Directions: Every record is to be duplicated exactly as it reads, without its images.

Stored items:
▶
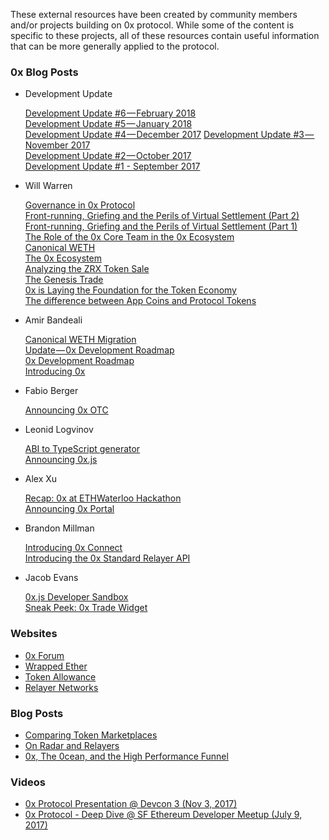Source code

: These external resources have been created by community members and/or projects building on 0x protocol. While some of the content is specific to these projects, all of these resources contain useful information that can be more generally applied to the protocol.

### 0x Blog Posts

* Development Update

  [Development Update #6 — February 2018](https://blog.0xproject.com/development-update-6-february-2018-8d6f6018eabf)  
  [Development Update #5 — January 2018](https://blog.0xproject.com/development-update-5-january-2018-6308b2cb13bf)  
  [Development Update #4 — December 2017](https://blog.0xproject.com/development-update-4-december-2017-f1873f5685c7)
  [Development Update #3 — November 2017](https://blog.0xproject.com/development-update-3-nov-2017-1f66faf4c171)  
  [Development Update #2 — October 2017](https://blog.0xproject.com/development-update-2-oct-2017-ced97688f236)  
  [Development Update #1 - September 2017](https://blog.0xproject.com/development-update-1-sept-2017-40086c4ba4e3)

* Will Warren

  [Governance in 0x Protocol](https://blog.0xproject.com/governance-in-0x-protocol-86779ae5809e)  
  [Front-running, Griefing and the Perils of Virtual Settlement (Part 2)](https://blog.0xproject.com/front-running-griefing-and-the-perils-of-virtual-settlement-part-2-921b00109e21)  
  [Front-running, Griefing and the Perils of Virtual Settlement (Part 1)](https://blog.0xproject.com/front-running-griefing-and-the-perils-of-virtual-settlement-part-1-8554ab283e97)  
  [The Role of the 0x Core Team in the 0x Ecosystem](https://blog.0xproject.com/the-role-of-the-0x-core-team-in-the-0x-ecosystem-2d8b50354166)  
  [Canonical WETH](https://blog.0xproject.com/canonical-weth-a9aa7d0279dd)  
  [The 0x Ecosystem](https://blog.0xproject.com/the-0x-ecosystem-6f2e780567e8)  
  [Analyzing the ZRX Token Sale](https://blog.0xproject.com/analyzing-the-zrx-token-sale-a94b8642c78e)  
  [The Genesis Trade](https://blog.0xproject.com/the-genesis-trade-74d50c1e7f25)  
  [0x is Laying the Foundation for the Token Economy](https://blog.0xproject.com/0x-is-laying-the-foundation-for-the-token-economy-eb2cc3b070d0)  
  [The difference between App Coins and Protocol Tokens](https://blog.0xproject.com/the-difference-between-app-coins-and-protocol-tokens-7281a428348c)
  
* Amir Bandeali

  [Canonical WETH Migration](https://blog.0xproject.com/canonical-weth-migration-8a7ab6caca71)  
  [Update — 0x Development Roadmap](https://blog.0xproject.com/update-0x-development-roadmap-359fc54b8885)  
  [0x Development Roadmap](https://blog.0xproject.com/0x-development-roadmap-e82a2974efcc)  
  [Introducing 0x](https://blog.0xproject.com/introducing-0x-d51d5231ba53)
  
* Fabio Berger

  [Announcing 0x OTC](https://blog.0xproject.com/announcing-0x-otc-5db58dc9ba8)

* Leonid Logvinov

  [ABI to TypeScript generator](https://blog.0xproject.com/abi-to-typescript-generator-b0fb5cae9e29)  
  [Announcing 0x.js](https://blog.0xproject.com/announcing-0x-js-30dff30b10f)
  
* Alex Xu

  [Recap: 0x at ETHWaterloo Hackathon](https://blog.0xproject.com/recap-0x-at-ethwaterloo-hackathon-d43e9b658f97)  
  [Announcing 0x Portal](https://blog.0xproject.com/announcing-0x-portal-dfff04dd3e0a)
  
* Brandon Millman

  [Introducing 0x Connect](https://blog.0xproject.com/introducing-0x-connect-67471fb45c94)  
  [Introducing the 0x Standard Relayer API](https://blog.0xproject.com/introducing-the-0x-standard-relayer-api-8a37bd90a3e)
  
* Jacob Evans

  [0x.js Developer Sandbox](https://blog.0xproject.com/0x-js-developer-sandbox-15a3feb7443c)  
  [Sneak Peek: 0x Trade Widget](https://blog.0xproject.com/sneak-peek-0x-trade-widget-cbd13305407d)


### Websites

* [0x Forum](https://forum.0xproject.com/)
* [Wrapped Ether](https://weth.io/)
* [Token Allowance](https://tokenallowance.io/)
* [Relayer Networks](https://relayer.network/)

### Blog Posts

* [Comparing Token Marketplaces](https://medium.com/@RadarRelay/comparing-token-marketplaces-3606ca8d780b)
* [On Radar and Relayers](https://medium.com/@RadarRelay/on-radar-and-relayers-30423f506587)
* [0x, The 0cean, and the High Performance Funnel](https://medium.com/@the0cean/0x-the-0cean-and-the-high-performance-funnel-80f0eb459f46)

### Videos

* [0x Protocol Presentation @ Devcon 3 (Nov 3, 2017)](https://www.youtube.com/watch?v=9d019RycObk)
* [0x Protocol - Deep Dive @ SF Ethereum Developer Meetup (July 9, 2017)](https://www.youtube.com/watch?v=h8daWRgzg9w)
◀
Exercise output:
Source code

: These external resources have been created by community members and/or projects building on 0x protocol. While some of the content is specific to these projects, all of these resources contain useful information that can be more generally applied to the protocol.

### 0x Blog Posts

* Development Update

  [Development Update #6 — February 2018](https://blog.0xproject.com/development-update-6-february-2018-8d6f6018eabf)  
  [Development Update #5 — January 2018](https://blog.0xproject.com/development-update-5-january-2018-6308b2cb13bf)  
  [Development Update #4 — December 2017](https://blog.0xproject.com/development-update-4-december-2017-f1873f5685c7)
  [Development Update #3 — November 2017](https://blog.0xproject.com/development-update-3-nov-2017-1f66faf4c171)  
  [Development Update #2 — October 2017](https://blog.0xproject.com/development-update-2-oct-2017-ced97688f236)  
  [Development Update #1 - September 2017](https://blog.0xproject.com/development-update-1-sept-2017-40086c4ba4e3)

* Will Warren

  [Governance in 0x Protocol](https://blog.0xproject.com/governance-in-0x-protocol-86779ae5809e)  
  [Front-running, Griefing and the Perils of Virtual Settlement (Part 2)](https://blog.0xproject.com/front-running-griefing-and-the-perils-of-virtual-settlement-part-2-921b00109e21)  
  [Front-running, Griefing and the Perils of Virtual Settlement (Part 1)](https://blog.0xproject.com/front-running-griefing-and-the-perils-of-virtual-settlement-part-1-8554ab283e97)  
  [The Role of the 0x Core Team in the 0x Ecosystem](https://blog.0xproject.com/the-role-of-the-0x-core-team-in-the-0x-ecosystem-2d8b50354166)  
  [Canonical WETH](https://blog.0xproject.com/canonical-weth-a9aa7d0279dd)  
  [The 0x Ecosystem](https://blog.0xproject.com/the-0x-ecosystem-6f2e780567e8)  
  [Analyzing the ZRX Token Sale](https://blog.0xproject.com/analyzing-the-zrx-token-sale-a94b8642c78e)  
  [The Genesis Trade](https://blog.0xproject.com/the-genesis-trade-74d50c1e7f25)  
  [0x is Laying the Foundation for the Token Economy](https://blog.0xproject.com/0x-is-laying-the-foundation-for-the-token-economy-eb2cc3b070d0)  
  [The difference between App Coins and Protocol Tokens](https://blog.0xproject.com/the-difference-between-app-coins-and-protocol-tokens-7281a428348c)
  
* Amir Bandeali

  [Canonical WETH Migration](https://blog.0xproject.com/canonical-weth-migration-8a7ab6caca71)  
  [Update — 0x Development Roadmap](https://blog.0xproject.com/update-0x-development-roadmap-359fc54b8885)  
  [0x Development Roadmap](https://blog.0xproject.com/0x-development-roadmap-e82a2974efcc)  
  [Introducing 0x](https://blog.0xproject.com/introducing-0x-d51d5231ba53)
  
* Fabio Berger

  [Announcing 0x OTC](https://blog.0xproject.com/announcing-0x-otc-5db58dc9ba8)

* Leonid Logvinov

  [ABI to TypeScript generator](https://blog.0xproject.com/abi-to-typescript-generator-b0fb5cae9e29)  
  [Announcing 0x.js](https://blog.0xproject.com/announcing-0x-js-30dff30b10f)
  
* Alex Xu

  [Recap: 0x at ETHWaterloo Hackathon](https://blog.0xproject.com/recap-0x-at-ethwaterloo-hackathon-d43e9b658f97)  
  [Announcing 0x Portal](https://blog.0xproject.com/announcing-0x-portal-dfff04dd3e0a)
  
* Brandon Millman

  [Introducing 0x Connect](https://blog.0xproject.com/introducing-0x-connect-67471fb45c94)  
  [Introducing the 0x Standard Relayer API](https://blog.0xproject.com/introducing-the-0x-standard-relayer-api-8a37bd90a3e)
  
* Jacob Evans

  [0x.js Developer Sandbox](https://blog.0xproject.com/0x-js-developer-sandbox-15a3feb7443c)  
  [Sneak Peek: 0x Trade Widget](https://blog.0xproject.com/sneak-peek-0x-trade-widget-cbd13305407d)


### Websites

* [0x Forum](https://forum.0xproject.com/)
* [Wrapped Ether](https://weth.io/)
* [Token Allowance](https://tokenallowance.io/)
* [Relayer Networks](https://relayer.network/)

### Blog Posts

* [Comparing Token Marketplaces](https://medium.com/@RadarRelay/comparing-token-marketplaces-3606ca8d780b)
* [On Radar and Relayers](https://medium.com/@RadarRelay/on-radar-and-relayers-30423f506587)
* [0x, The 0cean, and the High Performance Funnel](https://medium.com/@the0cean/0x-the-0cean-and-the-high-performance-funnel-80f0eb459f46)

### Videos

* [0x Protocol Presentation @ Devcon 3 (Nov 3, 2017)](https://www.youtube.com/watch?v=9d019RycObk)
* [0x Protocol - Deep Dive @ SF Ethereum Developer Meetup (July 9, 2017)](https://www.youtube.com/watch?v=h8daWRgzg9w)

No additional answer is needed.